- WORK TO BE COMPLETED -
The records sit below. Return every line in them that holds the word "AJAX".

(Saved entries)

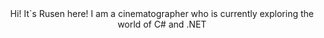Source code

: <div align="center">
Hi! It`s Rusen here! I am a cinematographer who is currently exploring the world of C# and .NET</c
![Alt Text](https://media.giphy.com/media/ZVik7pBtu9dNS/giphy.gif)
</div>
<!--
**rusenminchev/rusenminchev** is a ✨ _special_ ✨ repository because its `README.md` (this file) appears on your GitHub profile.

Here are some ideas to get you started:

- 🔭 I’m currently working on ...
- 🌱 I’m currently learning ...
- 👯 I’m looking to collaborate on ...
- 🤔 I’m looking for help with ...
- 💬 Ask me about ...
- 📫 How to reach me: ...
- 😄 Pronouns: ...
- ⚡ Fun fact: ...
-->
...
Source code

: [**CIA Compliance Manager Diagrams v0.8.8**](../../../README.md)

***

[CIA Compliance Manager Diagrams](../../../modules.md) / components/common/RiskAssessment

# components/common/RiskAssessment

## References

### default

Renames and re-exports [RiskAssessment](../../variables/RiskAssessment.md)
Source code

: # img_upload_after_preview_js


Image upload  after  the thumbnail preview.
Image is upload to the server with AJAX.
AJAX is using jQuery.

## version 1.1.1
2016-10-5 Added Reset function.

- ANSWER TO THE EXERCISE -
Image is upload to the server with AJAX.
AJAX is using jQuery.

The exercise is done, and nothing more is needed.